Badgers trading mistletoe in the 1860s

Tenbury Wells may have the only specialist mistletoe market in Britain today but there were many others in the past. Almost every market town in the mistletoe-rich parts of Worcestershire and Herefordshire played a role at one time, particularly from the mid-nineteenth century onwards. The Victorian passion for the kissing custom combined with the new easy transport by railways led to a huge trade.
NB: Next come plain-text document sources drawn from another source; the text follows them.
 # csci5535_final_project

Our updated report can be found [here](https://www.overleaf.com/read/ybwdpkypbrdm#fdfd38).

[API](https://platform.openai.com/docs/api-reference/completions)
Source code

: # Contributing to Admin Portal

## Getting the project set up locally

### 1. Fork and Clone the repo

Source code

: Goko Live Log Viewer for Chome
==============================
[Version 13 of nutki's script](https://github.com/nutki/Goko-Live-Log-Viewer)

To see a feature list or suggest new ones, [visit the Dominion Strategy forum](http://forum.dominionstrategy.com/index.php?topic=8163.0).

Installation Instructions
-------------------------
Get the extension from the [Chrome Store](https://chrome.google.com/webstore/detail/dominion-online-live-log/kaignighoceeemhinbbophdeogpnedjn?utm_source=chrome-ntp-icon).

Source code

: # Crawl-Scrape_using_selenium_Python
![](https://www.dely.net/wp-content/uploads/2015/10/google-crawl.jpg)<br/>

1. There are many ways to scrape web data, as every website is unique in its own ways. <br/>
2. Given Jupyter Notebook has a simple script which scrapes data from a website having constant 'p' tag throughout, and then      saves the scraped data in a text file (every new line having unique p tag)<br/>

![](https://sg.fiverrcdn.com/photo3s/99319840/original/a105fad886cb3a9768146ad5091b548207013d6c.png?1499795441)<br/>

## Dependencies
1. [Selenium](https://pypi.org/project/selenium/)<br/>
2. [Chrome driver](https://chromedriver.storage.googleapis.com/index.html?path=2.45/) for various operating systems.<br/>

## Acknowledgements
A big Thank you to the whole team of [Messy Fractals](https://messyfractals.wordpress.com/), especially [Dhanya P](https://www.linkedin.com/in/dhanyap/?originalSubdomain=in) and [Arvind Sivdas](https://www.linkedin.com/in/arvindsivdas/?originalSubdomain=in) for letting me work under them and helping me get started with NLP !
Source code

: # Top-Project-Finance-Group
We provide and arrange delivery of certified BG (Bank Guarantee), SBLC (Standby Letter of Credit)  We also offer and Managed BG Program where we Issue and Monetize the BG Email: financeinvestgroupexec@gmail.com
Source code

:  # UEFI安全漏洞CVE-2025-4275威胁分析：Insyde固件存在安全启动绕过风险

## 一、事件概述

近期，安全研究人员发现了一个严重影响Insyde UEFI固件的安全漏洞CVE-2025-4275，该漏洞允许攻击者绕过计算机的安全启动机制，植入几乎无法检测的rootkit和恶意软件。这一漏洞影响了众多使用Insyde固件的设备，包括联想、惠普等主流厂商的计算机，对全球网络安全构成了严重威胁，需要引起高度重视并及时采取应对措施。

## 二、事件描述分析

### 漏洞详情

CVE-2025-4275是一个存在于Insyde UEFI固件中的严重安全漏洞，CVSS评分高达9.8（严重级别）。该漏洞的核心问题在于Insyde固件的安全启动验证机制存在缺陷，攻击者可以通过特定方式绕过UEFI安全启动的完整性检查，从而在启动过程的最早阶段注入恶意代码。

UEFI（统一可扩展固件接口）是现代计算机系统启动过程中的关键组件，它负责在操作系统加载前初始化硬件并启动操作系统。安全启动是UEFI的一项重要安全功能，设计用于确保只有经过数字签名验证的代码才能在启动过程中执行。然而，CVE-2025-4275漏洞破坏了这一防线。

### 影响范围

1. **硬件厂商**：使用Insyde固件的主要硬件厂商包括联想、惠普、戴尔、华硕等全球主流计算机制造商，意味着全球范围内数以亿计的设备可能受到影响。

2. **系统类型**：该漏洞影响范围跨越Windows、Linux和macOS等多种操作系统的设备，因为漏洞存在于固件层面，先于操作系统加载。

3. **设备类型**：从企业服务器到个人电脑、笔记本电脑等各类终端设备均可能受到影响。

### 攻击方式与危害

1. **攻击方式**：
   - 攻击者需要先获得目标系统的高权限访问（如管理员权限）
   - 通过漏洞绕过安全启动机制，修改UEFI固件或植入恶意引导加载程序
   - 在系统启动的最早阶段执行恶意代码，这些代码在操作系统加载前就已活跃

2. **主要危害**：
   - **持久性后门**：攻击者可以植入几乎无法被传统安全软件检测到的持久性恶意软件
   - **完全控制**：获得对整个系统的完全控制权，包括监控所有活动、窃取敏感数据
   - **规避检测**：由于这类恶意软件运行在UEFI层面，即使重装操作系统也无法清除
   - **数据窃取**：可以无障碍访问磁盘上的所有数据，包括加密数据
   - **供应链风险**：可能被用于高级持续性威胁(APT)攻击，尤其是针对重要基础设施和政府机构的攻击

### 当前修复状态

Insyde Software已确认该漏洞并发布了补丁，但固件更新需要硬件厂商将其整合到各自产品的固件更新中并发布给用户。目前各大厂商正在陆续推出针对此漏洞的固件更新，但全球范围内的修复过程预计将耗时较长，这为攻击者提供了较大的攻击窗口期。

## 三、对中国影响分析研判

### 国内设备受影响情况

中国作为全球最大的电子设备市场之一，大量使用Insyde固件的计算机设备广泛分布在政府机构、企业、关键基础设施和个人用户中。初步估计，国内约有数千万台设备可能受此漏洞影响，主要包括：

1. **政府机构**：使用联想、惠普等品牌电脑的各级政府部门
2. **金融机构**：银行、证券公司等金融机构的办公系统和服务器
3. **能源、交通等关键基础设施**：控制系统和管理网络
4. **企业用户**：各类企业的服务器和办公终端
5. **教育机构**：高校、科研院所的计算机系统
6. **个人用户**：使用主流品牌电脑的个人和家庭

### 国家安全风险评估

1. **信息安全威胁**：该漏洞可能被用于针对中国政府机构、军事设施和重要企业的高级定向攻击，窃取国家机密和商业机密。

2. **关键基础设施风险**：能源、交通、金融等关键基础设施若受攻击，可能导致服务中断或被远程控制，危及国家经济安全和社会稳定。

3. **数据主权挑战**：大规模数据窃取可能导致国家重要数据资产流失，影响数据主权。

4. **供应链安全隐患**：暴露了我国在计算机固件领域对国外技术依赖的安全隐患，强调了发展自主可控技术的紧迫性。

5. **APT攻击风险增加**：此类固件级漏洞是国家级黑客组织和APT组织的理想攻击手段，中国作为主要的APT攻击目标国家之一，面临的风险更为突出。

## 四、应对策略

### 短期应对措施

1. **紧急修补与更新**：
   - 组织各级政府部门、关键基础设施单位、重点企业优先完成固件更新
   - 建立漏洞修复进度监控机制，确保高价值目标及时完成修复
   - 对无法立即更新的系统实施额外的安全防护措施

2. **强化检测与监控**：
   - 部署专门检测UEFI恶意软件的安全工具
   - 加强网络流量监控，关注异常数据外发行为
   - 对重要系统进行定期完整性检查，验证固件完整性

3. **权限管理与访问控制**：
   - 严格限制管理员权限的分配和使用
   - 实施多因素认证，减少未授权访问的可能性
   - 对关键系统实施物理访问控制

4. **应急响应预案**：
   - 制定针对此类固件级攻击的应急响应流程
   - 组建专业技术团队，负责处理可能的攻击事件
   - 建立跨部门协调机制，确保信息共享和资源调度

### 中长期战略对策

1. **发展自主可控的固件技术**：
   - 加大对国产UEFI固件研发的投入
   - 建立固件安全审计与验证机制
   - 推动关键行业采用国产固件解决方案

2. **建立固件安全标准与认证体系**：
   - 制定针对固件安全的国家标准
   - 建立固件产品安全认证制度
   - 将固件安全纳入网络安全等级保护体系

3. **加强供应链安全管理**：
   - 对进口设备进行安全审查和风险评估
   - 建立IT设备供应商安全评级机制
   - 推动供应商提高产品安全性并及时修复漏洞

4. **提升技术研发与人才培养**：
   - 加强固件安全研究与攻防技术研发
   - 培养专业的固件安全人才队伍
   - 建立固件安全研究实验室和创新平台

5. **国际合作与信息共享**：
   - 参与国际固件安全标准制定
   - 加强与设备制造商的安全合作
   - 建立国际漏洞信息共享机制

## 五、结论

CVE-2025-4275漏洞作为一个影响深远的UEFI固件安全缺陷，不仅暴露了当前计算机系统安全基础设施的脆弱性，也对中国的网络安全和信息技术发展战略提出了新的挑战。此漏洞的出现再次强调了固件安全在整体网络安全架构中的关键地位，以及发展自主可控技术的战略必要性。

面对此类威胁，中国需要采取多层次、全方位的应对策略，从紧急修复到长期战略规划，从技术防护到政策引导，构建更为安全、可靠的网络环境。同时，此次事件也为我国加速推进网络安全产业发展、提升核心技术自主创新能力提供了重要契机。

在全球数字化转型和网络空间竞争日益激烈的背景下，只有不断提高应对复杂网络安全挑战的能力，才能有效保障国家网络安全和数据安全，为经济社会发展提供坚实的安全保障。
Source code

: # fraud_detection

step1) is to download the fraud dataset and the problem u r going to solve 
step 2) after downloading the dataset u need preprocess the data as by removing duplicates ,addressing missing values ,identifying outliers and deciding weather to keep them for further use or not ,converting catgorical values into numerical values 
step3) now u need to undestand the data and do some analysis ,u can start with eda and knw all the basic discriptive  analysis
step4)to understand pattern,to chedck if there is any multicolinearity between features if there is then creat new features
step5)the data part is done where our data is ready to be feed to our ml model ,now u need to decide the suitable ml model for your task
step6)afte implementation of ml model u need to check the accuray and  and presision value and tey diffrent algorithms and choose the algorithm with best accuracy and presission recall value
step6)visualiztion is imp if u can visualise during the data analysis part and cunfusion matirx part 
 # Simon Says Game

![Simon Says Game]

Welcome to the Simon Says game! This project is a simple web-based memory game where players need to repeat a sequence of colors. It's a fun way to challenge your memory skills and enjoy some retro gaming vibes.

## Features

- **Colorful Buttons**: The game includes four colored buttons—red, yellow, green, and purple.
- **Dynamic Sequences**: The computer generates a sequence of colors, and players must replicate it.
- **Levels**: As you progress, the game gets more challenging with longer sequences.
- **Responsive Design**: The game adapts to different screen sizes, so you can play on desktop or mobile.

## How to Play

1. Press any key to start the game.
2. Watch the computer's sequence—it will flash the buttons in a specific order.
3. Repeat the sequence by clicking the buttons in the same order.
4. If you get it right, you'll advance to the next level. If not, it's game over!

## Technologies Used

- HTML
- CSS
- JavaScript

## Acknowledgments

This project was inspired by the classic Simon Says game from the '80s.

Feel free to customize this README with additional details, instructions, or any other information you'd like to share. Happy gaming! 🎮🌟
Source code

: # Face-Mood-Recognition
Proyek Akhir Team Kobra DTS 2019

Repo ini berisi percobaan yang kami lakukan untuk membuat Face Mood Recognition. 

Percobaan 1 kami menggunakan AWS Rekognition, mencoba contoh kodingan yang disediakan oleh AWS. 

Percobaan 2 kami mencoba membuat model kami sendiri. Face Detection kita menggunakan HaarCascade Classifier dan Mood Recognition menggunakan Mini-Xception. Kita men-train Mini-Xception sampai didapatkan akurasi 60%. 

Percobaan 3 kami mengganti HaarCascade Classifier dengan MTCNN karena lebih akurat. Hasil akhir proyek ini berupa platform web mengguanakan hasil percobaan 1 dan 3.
To get a feel for the trade at that time it is worth reading the account by Dr H.G. Bull, who investigated the trade in Herefordshire for a mistletoe research paper* in 1864:

The Mistletoe has now actually become an established export from this County, and there perhaps never was a year when so many people rejoiced in its presence at their Christmas festivities as during that which has just passed. Through the politeness of the Traffic Managers for the Great Western, and London and North Western Railways at Hereford (Messrs. Wall and Cartwright), I am enabled to give you an approximation towards the correct return of the quantity of Mistletoe actually sent out of this County last December. The exact returns are as follows:

making a total of eighty-nine tons, three hundred weight, and three quarters, actually sent off by invoice. But the guards and engine-drivers had the privilege of exporting Mistletoe on their own account, and did so by almost every train that left the County during the early part of December. An immense quantity went off in this way, and I am told that I greatly under-estimate it, when I put it down at 25 tons in addition—thus making a grand total of more than one hundred and fourteen tons.

The places to which it was chiefly sent were Manchester and Liverpool, for their supply, and that of Towns further north, London and Birmingham

The established price paid for it, when delivered at the stations, was from four to five shillings per cwt. according to its condition ; and the average rate of charge for the transit was about thirty shillings per ton; so that the whole expense of delivery may be said to be from five to six pounds ten shillings per ton. I have purposely given you all these details; they are distinctive of the age in which we live. It is a practical, commercial, unpoetical period, when trains will wait for neither the peer nor the peasant; and when common-place railway trucks carry off romance—in the shape of Mistletoe—at so much per ton!

If Dr Bull thought these commercial practices ‘unpoetical’ and characteristic of the age in which he lived he would be astonished – horrified possibly – by today’s commercial practices, with our ‘just-in-time’ supply chains, speed of transport and, not least, increasingly dominant online commerce.

For adjoining Worcestershire Dr Bull quotes an account from a colleague, Mr J. S. Haywood of Worcester, describing the mistletoe trade at the market in that city. He says:

Many people would be greatly amazed, were they to stand on Worcester bridge for a short time, any Market day a few weeks before Christmas, from about six to nine o’clock in the morning. They would see vehicles of every description, from the largest waggon down to the donkey cart and wheel-barrow, loaded as high as can be piled with the “hallowed mirth-inspiring Mistletoe.”

All this is eagerly bought up by men called ‘Badgers,’ who pack it in casks or crates, and send it off to decorate the houses of our neighbours in Manchester, Liverpool, &c. I have made enquiry of the Badgers, and they say the price of Mistletoe is about £4 per ton, and that upwards of 100 tons are annually sent from Worcester. 

The term ‘Badger’ in this context is not, of course!, the animal, but an old name for a trader, specifically a type of dealer who buys goods in one place and transports the goods for sale, at a profit, in another place. Note that the value quoted to Haywood by the Badgers is already higher than the values Bull was quoted.

This is exactly what most of the buyers at the Tenbury mistletoe sales still do every season – buying wholesale at Tenbury to transport elsewhere and sell retail at a profit. All the Tenbury buyers must therefore be ‘Badgers’. Here’s a picture of a recent Tenbury Badger making off with his goods.

*Bull H G 1864  The Mistletoe in Herefordshire  Transactions of the Woolhope Naturalists Field Club, 5, 59-108.